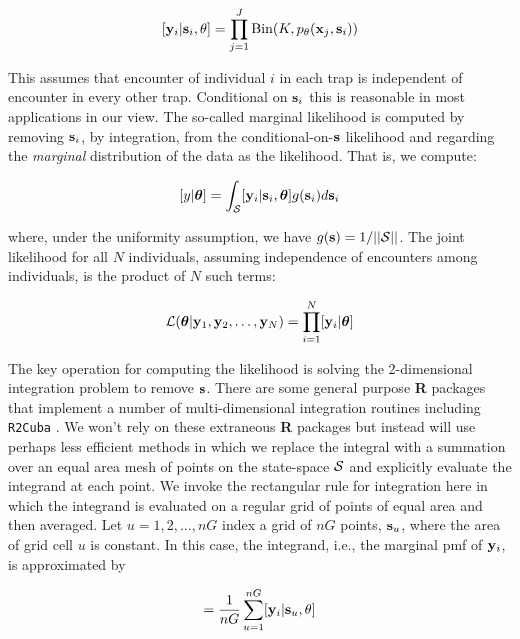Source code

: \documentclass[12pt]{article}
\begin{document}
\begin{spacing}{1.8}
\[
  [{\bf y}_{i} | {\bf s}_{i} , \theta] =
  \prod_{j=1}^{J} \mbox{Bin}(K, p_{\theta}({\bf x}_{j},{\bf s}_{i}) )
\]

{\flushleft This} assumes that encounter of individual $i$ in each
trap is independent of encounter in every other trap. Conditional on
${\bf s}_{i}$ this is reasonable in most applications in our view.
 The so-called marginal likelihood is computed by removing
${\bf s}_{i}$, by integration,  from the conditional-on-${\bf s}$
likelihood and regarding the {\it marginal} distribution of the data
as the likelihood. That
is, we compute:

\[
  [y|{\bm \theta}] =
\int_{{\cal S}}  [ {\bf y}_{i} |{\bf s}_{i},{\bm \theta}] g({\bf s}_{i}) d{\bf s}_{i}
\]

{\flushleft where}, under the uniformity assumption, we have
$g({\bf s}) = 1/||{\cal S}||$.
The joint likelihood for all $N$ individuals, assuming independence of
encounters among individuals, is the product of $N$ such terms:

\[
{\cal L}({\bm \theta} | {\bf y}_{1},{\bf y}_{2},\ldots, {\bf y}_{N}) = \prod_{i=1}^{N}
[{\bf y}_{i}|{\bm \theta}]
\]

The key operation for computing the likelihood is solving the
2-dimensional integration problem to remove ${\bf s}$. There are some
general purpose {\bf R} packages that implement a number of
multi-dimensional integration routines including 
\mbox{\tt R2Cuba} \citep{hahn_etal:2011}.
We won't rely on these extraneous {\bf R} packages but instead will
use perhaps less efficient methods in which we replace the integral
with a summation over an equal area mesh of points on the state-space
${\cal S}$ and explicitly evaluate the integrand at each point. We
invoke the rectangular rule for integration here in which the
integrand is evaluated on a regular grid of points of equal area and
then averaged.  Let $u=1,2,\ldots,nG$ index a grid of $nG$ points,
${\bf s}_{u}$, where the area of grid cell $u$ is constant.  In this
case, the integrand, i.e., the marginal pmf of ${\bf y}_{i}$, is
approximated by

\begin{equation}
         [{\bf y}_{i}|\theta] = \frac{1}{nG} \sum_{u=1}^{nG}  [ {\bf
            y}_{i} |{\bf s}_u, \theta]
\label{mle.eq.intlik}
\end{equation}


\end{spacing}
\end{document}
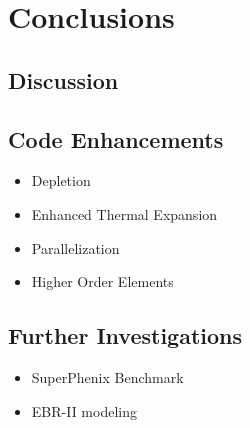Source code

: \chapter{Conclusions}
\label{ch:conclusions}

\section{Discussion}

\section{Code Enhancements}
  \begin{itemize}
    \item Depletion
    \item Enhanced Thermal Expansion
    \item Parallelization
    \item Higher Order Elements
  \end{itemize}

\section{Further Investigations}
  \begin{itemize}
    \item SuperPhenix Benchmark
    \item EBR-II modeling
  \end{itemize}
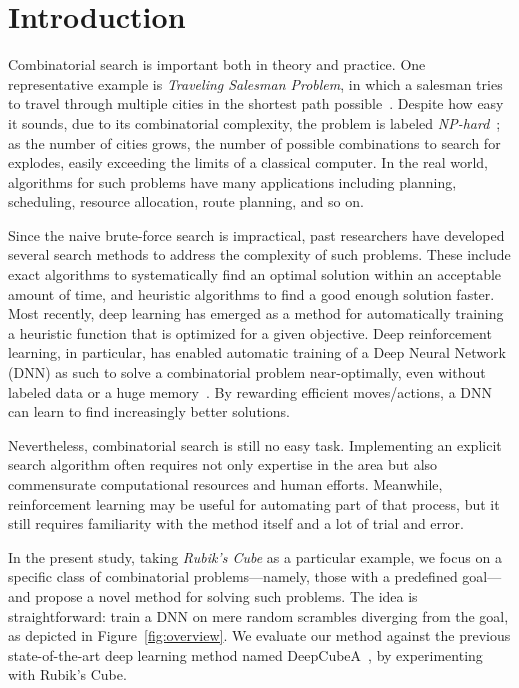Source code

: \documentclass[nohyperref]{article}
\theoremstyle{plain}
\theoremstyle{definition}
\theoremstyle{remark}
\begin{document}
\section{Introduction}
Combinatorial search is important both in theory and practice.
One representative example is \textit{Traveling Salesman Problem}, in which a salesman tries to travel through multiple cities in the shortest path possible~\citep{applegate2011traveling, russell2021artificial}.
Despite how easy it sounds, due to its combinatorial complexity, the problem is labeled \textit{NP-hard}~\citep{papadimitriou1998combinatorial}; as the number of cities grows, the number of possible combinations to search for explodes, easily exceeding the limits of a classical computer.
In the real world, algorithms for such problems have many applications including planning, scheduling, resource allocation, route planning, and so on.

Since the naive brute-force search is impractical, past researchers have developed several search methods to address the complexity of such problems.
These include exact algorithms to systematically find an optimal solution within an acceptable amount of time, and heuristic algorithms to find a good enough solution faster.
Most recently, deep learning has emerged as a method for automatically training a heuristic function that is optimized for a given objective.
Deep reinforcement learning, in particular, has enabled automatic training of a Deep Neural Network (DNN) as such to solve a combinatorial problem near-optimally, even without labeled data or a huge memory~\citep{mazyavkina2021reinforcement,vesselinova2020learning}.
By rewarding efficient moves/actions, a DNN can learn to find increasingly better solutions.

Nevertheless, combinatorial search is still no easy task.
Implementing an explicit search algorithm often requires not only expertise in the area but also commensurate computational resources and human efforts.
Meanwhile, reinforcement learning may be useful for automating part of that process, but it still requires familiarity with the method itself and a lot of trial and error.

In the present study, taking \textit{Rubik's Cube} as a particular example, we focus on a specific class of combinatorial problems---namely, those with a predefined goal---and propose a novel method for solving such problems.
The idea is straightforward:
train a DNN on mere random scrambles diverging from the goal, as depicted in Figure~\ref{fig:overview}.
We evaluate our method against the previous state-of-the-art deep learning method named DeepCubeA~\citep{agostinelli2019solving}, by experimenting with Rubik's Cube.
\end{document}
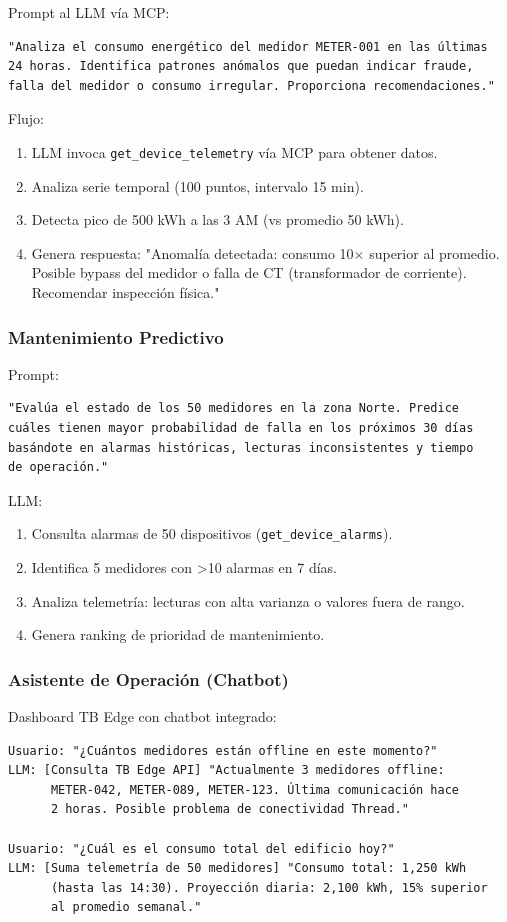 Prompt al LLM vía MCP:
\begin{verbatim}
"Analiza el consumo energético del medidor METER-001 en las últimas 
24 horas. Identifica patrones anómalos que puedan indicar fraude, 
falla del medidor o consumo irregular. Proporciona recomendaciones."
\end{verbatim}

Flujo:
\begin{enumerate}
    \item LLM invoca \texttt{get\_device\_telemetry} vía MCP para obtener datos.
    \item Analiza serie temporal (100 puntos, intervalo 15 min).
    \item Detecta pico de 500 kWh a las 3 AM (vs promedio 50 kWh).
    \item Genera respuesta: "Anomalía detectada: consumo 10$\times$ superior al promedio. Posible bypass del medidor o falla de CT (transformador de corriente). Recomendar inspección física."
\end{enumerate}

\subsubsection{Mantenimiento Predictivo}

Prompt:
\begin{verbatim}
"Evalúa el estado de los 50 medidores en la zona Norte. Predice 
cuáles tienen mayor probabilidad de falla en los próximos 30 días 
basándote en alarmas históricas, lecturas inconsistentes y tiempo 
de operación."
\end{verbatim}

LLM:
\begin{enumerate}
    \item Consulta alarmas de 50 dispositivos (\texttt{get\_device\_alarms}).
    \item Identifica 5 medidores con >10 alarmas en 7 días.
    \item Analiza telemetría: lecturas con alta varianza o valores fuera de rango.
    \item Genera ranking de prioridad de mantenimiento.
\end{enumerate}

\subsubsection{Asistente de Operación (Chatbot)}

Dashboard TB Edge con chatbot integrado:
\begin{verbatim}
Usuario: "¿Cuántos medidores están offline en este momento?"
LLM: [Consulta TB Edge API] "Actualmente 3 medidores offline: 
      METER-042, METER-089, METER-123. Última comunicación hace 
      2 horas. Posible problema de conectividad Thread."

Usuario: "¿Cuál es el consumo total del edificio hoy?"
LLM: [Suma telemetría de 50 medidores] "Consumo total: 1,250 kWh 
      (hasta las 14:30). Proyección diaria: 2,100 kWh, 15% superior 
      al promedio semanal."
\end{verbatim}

WHAT YOU NEED TO DO: In the entries above, count each line with "equal"; reply with the total only.

EXERCISE OUTPUT: 2